*WORK INSTRUCTIONS*
This exercise calls for the line with "coding bridge (symbol", the line with "At the golden", and all lines between them in the material below, output exactly and with no other lines.

*EXCERPTED DATA*
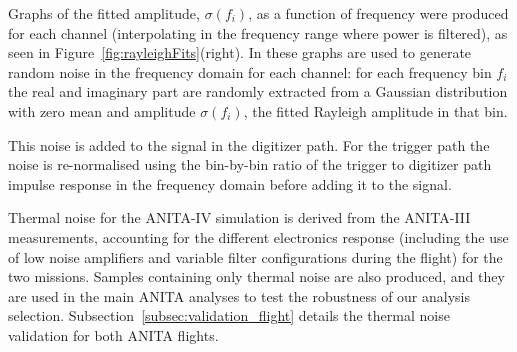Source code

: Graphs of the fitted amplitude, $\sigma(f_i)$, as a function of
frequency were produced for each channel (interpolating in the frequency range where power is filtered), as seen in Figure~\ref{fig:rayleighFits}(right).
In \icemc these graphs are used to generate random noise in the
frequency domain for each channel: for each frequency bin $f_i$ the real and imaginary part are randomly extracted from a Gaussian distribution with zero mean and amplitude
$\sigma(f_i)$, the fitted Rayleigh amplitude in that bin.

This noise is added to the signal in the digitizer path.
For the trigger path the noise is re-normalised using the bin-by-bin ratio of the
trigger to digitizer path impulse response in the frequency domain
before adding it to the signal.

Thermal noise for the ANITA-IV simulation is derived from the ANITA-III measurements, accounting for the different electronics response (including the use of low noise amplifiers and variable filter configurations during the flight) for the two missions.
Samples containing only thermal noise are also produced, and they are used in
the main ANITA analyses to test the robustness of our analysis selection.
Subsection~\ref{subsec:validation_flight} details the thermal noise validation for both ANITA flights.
--
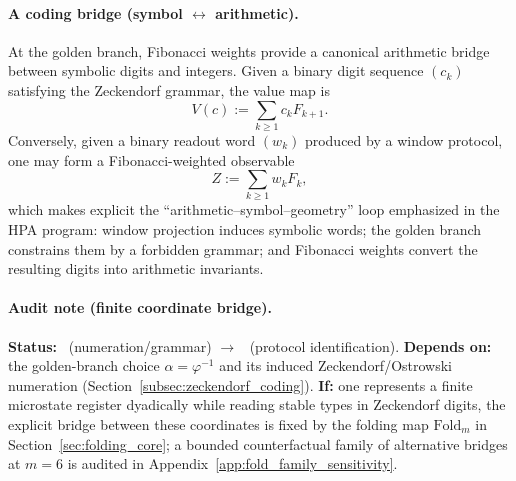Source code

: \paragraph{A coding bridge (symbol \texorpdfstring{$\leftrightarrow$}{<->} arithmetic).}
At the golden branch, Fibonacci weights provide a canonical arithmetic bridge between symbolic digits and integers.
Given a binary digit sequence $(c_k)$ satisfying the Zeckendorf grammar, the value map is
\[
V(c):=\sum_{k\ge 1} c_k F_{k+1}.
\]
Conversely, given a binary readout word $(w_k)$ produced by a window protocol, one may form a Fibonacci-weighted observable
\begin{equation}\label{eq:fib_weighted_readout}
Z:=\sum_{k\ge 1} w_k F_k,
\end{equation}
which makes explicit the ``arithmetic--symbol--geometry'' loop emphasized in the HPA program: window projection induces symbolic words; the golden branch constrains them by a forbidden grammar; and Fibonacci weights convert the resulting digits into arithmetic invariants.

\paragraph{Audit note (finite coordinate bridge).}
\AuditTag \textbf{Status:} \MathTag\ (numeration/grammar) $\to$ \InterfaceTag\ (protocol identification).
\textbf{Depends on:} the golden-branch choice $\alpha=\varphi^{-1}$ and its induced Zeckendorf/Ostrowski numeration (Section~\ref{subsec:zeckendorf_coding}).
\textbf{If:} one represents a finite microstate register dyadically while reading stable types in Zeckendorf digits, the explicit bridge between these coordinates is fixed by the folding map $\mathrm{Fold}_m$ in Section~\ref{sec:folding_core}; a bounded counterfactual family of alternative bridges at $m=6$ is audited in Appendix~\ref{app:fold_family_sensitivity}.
--
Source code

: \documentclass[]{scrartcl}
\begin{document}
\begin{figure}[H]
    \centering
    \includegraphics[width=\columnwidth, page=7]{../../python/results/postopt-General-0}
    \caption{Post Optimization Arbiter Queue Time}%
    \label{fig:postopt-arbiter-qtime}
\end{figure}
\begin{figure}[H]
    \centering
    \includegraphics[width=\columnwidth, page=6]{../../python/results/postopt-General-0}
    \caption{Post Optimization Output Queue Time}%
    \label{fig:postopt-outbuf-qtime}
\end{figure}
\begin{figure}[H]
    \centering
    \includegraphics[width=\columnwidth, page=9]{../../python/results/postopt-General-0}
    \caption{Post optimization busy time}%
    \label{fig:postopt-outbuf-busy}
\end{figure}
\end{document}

*YOUR RESPONSE*
: \paragraph{A coding bridge (symbol \texorpdfstring{$\leftrightarrow$}{<->} arithmetic).}
At the golden branch, Fibonacci weights provide a canonical arithmetic bridge between symbolic digits and integers.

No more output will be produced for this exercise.